TASK STATEMENT → Exactly the lines from the first line of the records to the line holding "## System Requirements" should be duplicated, and nothing more; pictures stay out.
--------------------------------
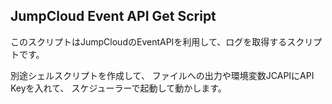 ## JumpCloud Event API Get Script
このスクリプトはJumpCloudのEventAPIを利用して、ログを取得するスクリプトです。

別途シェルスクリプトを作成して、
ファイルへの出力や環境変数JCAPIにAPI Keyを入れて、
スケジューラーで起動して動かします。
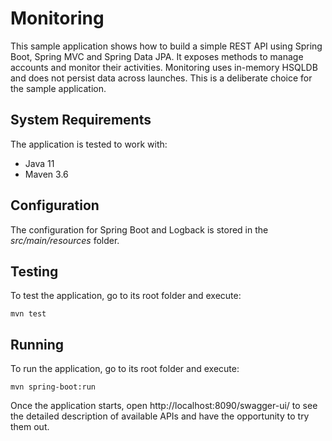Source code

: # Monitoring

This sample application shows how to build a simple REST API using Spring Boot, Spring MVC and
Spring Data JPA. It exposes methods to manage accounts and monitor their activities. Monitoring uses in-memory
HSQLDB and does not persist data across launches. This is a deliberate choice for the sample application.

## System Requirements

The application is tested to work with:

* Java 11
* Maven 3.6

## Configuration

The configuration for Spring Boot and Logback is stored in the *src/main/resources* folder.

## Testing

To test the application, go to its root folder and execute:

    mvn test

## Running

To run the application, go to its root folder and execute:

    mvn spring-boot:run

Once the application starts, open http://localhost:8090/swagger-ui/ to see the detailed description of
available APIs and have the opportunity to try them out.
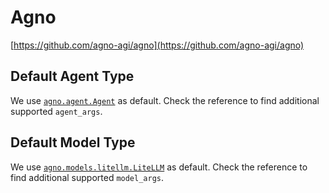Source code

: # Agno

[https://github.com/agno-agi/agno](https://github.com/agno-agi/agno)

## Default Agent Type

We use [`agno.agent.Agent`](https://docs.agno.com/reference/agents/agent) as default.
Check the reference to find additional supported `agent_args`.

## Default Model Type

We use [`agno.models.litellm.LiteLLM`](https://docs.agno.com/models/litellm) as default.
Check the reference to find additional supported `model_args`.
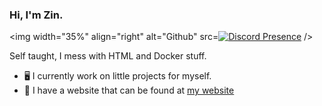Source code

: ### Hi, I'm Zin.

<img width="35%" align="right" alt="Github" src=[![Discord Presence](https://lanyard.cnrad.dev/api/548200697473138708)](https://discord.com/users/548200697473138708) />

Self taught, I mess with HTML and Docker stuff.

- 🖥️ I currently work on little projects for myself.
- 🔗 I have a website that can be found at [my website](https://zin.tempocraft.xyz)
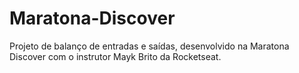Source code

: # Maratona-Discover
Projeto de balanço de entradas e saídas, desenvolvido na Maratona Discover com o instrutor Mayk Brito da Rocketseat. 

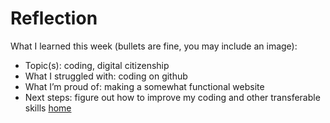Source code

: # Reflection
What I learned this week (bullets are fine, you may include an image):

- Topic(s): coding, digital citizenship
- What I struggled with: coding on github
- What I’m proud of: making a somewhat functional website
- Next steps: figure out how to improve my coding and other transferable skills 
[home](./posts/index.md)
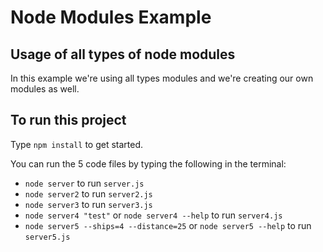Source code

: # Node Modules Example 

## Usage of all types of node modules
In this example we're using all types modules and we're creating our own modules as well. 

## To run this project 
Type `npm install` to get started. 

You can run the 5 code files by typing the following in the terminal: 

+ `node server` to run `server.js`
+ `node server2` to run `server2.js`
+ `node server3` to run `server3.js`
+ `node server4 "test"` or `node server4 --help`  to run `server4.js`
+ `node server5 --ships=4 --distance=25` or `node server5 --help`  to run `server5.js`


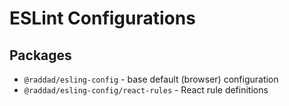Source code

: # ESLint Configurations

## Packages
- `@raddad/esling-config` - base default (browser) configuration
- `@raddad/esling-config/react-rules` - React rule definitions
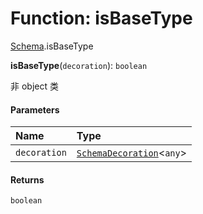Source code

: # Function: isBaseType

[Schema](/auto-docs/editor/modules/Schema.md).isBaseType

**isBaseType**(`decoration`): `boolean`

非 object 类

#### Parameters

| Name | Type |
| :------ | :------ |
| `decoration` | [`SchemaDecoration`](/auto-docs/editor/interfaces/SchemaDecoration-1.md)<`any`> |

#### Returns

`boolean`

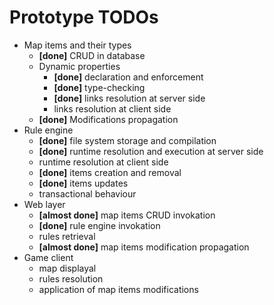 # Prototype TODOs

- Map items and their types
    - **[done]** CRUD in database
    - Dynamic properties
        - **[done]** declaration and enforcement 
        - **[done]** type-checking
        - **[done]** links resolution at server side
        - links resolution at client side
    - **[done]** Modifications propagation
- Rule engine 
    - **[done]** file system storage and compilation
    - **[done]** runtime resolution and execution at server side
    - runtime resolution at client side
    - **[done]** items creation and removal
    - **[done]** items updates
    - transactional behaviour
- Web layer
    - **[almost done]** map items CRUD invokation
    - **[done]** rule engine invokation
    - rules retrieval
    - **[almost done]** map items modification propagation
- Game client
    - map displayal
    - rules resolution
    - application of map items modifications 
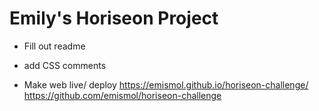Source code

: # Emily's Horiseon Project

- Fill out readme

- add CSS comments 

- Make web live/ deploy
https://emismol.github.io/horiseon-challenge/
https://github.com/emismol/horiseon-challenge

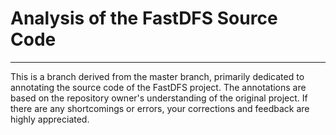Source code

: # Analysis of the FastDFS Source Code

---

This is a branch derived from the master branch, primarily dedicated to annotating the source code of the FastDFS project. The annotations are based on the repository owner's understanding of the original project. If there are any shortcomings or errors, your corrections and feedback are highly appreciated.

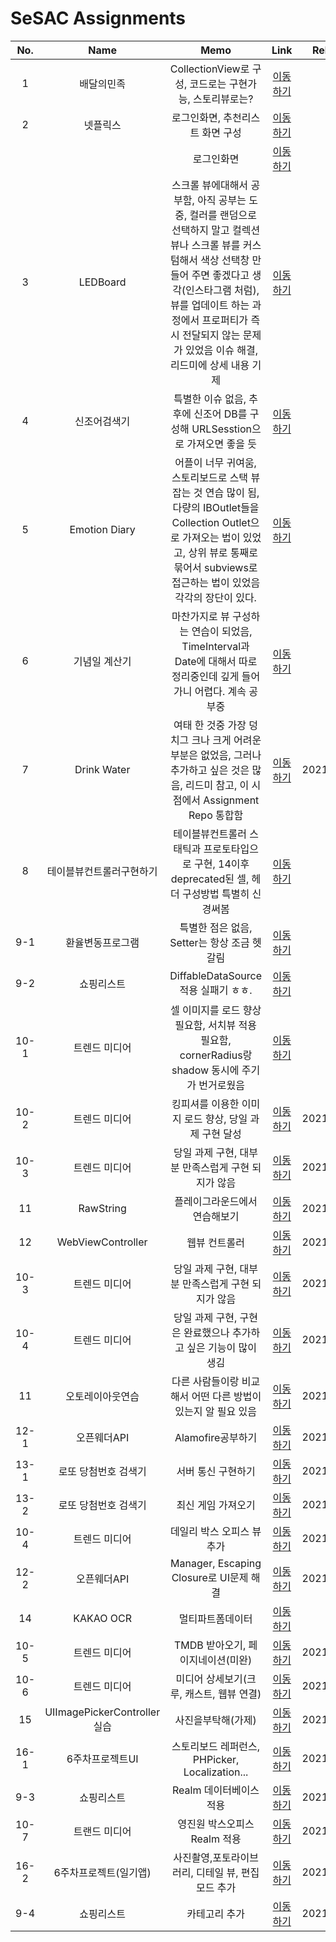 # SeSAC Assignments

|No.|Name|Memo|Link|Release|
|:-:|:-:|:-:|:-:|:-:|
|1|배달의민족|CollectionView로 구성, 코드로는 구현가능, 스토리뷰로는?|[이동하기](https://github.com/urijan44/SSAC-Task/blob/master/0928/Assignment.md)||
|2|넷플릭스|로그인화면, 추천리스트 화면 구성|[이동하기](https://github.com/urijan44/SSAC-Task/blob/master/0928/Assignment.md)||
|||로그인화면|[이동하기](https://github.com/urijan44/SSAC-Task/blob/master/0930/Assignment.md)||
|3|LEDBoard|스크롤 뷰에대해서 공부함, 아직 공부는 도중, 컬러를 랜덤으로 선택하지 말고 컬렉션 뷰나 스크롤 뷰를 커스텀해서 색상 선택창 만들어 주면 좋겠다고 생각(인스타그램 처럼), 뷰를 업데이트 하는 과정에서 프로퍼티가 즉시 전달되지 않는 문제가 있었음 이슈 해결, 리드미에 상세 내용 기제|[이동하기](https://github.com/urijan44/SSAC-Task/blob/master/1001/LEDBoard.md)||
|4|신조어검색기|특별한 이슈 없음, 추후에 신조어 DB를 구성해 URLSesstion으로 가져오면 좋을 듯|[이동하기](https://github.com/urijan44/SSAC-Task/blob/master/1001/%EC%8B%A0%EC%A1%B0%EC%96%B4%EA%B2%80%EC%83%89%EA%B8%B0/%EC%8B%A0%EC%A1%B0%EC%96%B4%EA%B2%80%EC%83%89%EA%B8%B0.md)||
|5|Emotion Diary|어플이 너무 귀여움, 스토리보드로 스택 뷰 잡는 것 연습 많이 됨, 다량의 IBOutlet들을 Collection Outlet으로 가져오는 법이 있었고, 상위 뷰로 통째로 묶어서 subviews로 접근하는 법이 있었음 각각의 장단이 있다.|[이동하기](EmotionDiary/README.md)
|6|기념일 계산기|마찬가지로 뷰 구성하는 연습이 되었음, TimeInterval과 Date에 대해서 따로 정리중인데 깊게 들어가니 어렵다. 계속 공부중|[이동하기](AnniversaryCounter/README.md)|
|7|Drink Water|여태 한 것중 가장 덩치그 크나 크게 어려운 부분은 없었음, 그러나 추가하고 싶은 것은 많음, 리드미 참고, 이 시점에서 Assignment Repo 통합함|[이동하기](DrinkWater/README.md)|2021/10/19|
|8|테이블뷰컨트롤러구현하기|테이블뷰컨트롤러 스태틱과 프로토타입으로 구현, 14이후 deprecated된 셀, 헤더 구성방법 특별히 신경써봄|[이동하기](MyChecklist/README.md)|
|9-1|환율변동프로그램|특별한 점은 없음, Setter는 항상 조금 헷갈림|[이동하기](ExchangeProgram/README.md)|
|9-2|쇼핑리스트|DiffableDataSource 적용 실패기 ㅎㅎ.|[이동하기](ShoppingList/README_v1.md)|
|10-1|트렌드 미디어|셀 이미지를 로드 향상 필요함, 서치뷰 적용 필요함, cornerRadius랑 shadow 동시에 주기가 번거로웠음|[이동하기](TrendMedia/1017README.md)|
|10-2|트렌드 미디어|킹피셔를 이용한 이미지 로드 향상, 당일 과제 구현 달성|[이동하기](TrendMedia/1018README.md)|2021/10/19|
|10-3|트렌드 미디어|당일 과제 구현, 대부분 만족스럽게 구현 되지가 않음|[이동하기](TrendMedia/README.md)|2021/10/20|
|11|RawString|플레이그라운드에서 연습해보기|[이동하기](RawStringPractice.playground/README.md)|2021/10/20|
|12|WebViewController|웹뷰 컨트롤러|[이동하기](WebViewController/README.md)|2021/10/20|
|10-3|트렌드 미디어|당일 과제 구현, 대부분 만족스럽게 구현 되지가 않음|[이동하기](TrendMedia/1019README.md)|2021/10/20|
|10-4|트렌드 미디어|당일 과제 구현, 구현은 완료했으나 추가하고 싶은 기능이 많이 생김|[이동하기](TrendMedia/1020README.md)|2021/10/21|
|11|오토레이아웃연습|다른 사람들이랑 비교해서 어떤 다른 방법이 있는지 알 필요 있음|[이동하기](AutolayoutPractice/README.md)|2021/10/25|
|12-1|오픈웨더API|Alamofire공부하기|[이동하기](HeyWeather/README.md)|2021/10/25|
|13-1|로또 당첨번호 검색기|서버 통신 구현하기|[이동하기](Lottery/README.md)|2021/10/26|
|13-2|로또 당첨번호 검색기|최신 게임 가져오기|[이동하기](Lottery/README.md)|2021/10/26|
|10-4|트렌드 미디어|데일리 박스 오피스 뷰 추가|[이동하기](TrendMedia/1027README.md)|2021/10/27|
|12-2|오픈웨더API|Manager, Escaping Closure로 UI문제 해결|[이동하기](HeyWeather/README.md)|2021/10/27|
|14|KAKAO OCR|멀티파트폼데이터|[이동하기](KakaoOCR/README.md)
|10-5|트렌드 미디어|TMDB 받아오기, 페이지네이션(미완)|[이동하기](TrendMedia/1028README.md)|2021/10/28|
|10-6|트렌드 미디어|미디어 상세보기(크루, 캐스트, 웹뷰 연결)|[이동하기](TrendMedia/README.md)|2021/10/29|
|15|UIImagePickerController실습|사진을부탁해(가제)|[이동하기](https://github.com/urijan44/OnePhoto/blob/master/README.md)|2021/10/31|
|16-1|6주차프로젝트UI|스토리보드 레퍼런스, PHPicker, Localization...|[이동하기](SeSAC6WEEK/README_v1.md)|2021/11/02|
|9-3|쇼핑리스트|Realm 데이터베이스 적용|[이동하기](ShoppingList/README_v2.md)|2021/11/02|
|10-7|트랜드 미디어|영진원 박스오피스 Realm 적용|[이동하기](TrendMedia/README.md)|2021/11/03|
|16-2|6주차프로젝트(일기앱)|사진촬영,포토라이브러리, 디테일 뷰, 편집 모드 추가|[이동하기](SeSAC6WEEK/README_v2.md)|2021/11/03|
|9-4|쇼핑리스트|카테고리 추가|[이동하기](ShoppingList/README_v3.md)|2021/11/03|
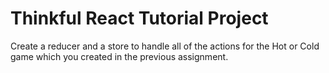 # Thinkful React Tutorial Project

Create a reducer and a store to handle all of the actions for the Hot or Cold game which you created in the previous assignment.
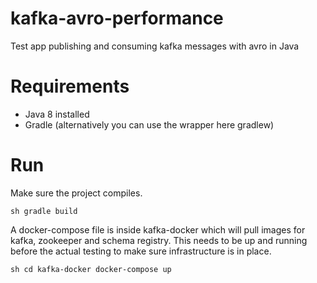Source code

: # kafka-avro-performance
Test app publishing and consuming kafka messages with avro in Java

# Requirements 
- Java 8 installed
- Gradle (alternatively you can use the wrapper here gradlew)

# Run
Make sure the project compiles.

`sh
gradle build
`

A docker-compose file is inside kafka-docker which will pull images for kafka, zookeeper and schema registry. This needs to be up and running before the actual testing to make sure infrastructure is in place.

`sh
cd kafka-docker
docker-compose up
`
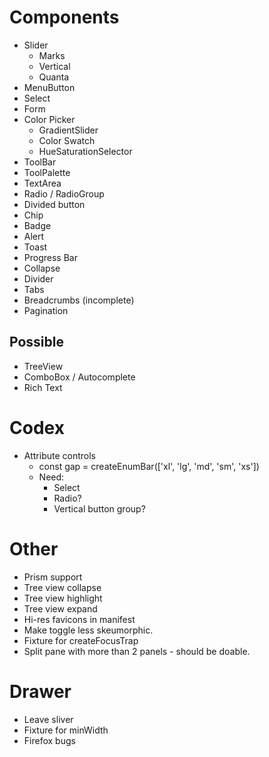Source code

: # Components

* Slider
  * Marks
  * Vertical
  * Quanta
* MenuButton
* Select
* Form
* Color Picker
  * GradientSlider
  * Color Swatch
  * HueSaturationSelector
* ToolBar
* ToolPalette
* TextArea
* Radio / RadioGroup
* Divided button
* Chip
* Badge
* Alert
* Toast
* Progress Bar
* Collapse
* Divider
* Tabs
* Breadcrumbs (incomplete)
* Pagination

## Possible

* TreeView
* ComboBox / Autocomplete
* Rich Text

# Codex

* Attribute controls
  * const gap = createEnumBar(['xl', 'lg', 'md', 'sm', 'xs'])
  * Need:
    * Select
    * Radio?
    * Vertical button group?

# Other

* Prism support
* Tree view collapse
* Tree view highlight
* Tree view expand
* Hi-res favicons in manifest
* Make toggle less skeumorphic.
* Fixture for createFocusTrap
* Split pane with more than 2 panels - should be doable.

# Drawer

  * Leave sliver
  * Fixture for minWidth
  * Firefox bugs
--------------------------------
OUTPUT OF THE TASK →
 ## JumpCloud Event API Get Script
このスクリプトはJumpCloudのEventAPIを利用して、ログを取得するスクリプトです。

別途シェルスクリプトを作成して、
ファイルへの出力や環境変数JCAPIにAPI Keyを入れて、
スケジューラーで起動して動かします。
Source code

: # Monitoring

This sample application shows how to build a simple REST API using Spring Boot, Spring MVC and
Spring Data JPA. It exposes methods to manage accounts and monitor their activities. Monitoring uses in-memory
HSQLDB and does not persist data across launches. This is a deliberate choice for the sample application.

## System Requirements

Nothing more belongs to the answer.